▸ **REQUIRED ACTION**: Retype the entries below exactly, dropping the images.

DATA SECTION START

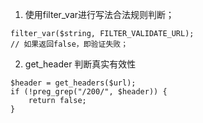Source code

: 1. 使用filter_var进行写法合法规则判断；

```
filter_var($string, FILTER_VALIDATE_URL);
// 如果返回false，即验证失败；
```

2. get_header 判断真实有效性

```
$header = get_headers($url);
if (!preg_grep("/200/", $header)) {
    return false;
}
```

DATA SECTION END

▸ **WRITTEN RESPONSE**:
Source code

: 1. 使用filter_var进行写法合法规则判断；

```
filter_var($string, FILTER_VALIDATE_URL);
// 如果返回false，即验证失败；
```

2. get_header 判断真实有效性

```
$header = get_headers($url);
if (!preg_grep("/200/", $header)) {
    return false;
}
```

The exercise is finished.